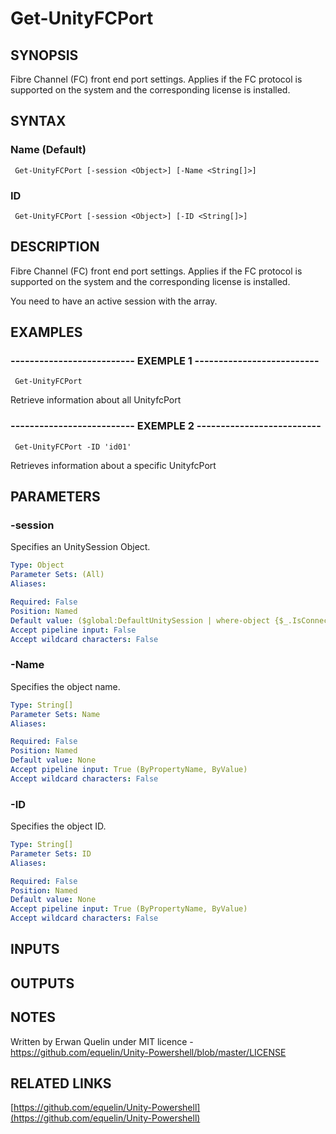 #  Get-UnityFCPort

## SYNOPSIS
Fibre Channel (FC) front end port settings.
Applies if the FC protocol is supported on the system and the corresponding license is installed.

## SYNTAX

### Name (Default)
```
 Get-UnityFCPort [-session <Object>] [-Name <String[]>]
```

### ID
```
 Get-UnityFCPort [-session <Object>] [-ID <String[]>]
```

## DESCRIPTION
Fibre Channel (FC) front end port settings.
Applies if the FC protocol is supported on the system and the corresponding license is installed.
 
You need to have an active session with the array.

## EXAMPLES

### -------------------------- EXEMPLE 1 --------------------------
```
 Get-UnityFCPort
```

Retrieve information about all UnityfcPort

### -------------------------- EXEMPLE 2 --------------------------
```
 Get-UnityFCPort -ID 'id01'
```

Retrieves information about a specific UnityfcPort

## PARAMETERS

### -session
Specifies an UnitySession Object.

```yaml
Type: Object
Parameter Sets: (All)
Aliases: 

Required: False
Position: Named
Default value: ($global:DefaultUnitySession | where-object {$_.IsConnected -eq $true})
Accept pipeline input: False
Accept wildcard characters: False
```

### -Name
Specifies the object name.

```yaml
Type: String[]
Parameter Sets: Name
Aliases: 

Required: False
Position: Named
Default value: None
Accept pipeline input: True (ByPropertyName, ByValue)
Accept wildcard characters: False
```

### -ID
Specifies the object ID.

```yaml
Type: String[]
Parameter Sets: ID
Aliases: 

Required: False
Position: Named
Default value: None
Accept pipeline input: True (ByPropertyName, ByValue)
Accept wildcard characters: False
```

## INPUTS

## OUTPUTS

## NOTES
Written by Erwan Quelin under MIT licence - https://github.com/equelin/Unity-Powershell/blob/master/LICENSE

## RELATED LINKS

[https://github.com/equelin/Unity-Powershell](https://github.com/equelin/Unity-Powershell)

● Task goal
Check every line of the records, and copy the ones that hold the word "information".

● Answer to this problem
Retrieve information about all UnityfcPort
Retrieves information about a specific UnityfcPort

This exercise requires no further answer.